Write out the records in full, exactly as given, but without the images.
---------- SUPPLIED RECORDS
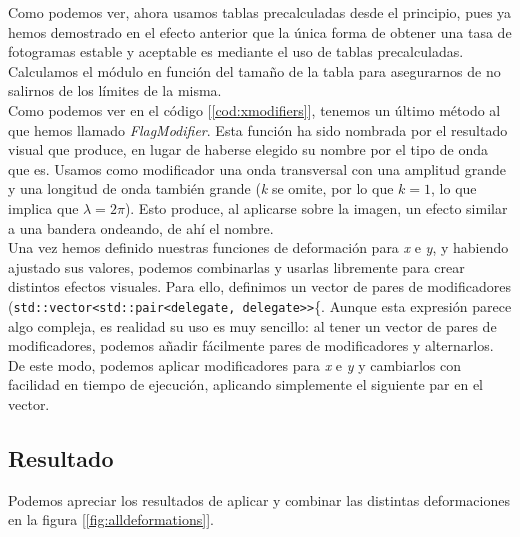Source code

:Como podemos ver, ahora usamos tablas precalculadas desde el principio, pues ya hemos demostrado en el efecto anterior que la única forma de obtener una tasa de fotogramas estable y aceptable es mediante el uso de tablas precalculadas. Calculamos el módulo en función del tamaño de la tabla para asegurarnos de no salirnos de los límites de la misma.\\

Como podemos ver en el código [\ref{cod:xmodifiers}], tenemos un último método al que hemos llamado \emph{FlagModifier}. Esta función ha sido nombrada por el resultado visual que produce, en lugar de haberse elegido su nombre por el tipo de onda que es. Usamos como modificador una onda transversal con una amplitud grande y una longitud de onda también grande (\emph{k} se omite, por lo que \(k = 1\), lo que implica que \(\lambda = 2 \pi\)). Esto produce, al aplicarse sobre la imagen, un efecto similar a una bandera ondeando, de ahí el nombre.\\

Una vez hemos definido nuestras funciones de deformación para \emph{x} e \emph{y}, y habiendo ajustado sus valores, podemos combinarlas y usarlas libremente para crear distintos efectos visuales. Para ello, definimos un vector de pares de modificadores (\lstinline{std::vector<std::pair<delegate, delegate>>}\{. Aunque esta expresión parece algo compleja, es realidad su uso es muy sencillo: al tener un vector de pares de modificadores, podemos añadir fácilmente pares de modificadores y alternarlos. De este modo, podemos aplicar modificadores para \emph{x} e \emph{y} y cambiarlos con facilidad en tiempo de ejecución, aplicando simplemente el siguiente par en el vector.\\

\subsection{Resultado}

Podemos apreciar los resultados de aplicar y combinar las distintas deformaciones en la figura [\ref{fig:alldeformations}].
--------------------
_ANSWER TO THIS PROBLEM_
Source code

:Como podemos ver, ahora usamos tablas precalculadas desde el principio, pues ya hemos demostrado en el efecto anterior que la única forma de obtener una tasa de fotogramas estable y aceptable es mediante el uso de tablas precalculadas. Calculamos el módulo en función del tamaño de la tabla para asegurarnos de no salirnos de los límites de la misma.\\

Como podemos ver en el código [\ref{cod:xmodifiers}], tenemos un último método al que hemos llamado \emph{FlagModifier}. Esta función ha sido nombrada por el resultado visual que produce, en lugar de haberse elegido su nombre por el tipo de onda que es. Usamos como modificador una onda transversal con una amplitud grande y una longitud de onda también grande (\emph{k} se omite, por lo que \(k = 1\), lo que implica que \(\lambda = 2 \pi\)). Esto produce, al aplicarse sobre la imagen, un efecto similar a una bandera ondeando, de ahí el nombre.\\

Una vez hemos definido nuestras funciones de deformación para \emph{x} e \emph{y}, y habiendo ajustado sus valores, podemos combinarlas y usarlas libremente para crear distintos efectos visuales. Para ello, definimos un vector de pares de modificadores (\lstinline{std::vector<std::pair<delegate, delegate>>}\{. Aunque esta expresión parece algo compleja, es realidad su uso es muy sencillo: al tener un vector de pares de modificadores, podemos añadir fácilmente pares de modificadores y alternarlos. De este modo, podemos aplicar modificadores para \emph{x} e \emph{y} y cambiarlos con facilidad en tiempo de ejecución, aplicando simplemente el siguiente par en el vector.\\

\subsection{Resultado}

Podemos apreciar los resultados de aplicar y combinar las distintas deformaciones en la figura [\ref{fig:alldeformations}].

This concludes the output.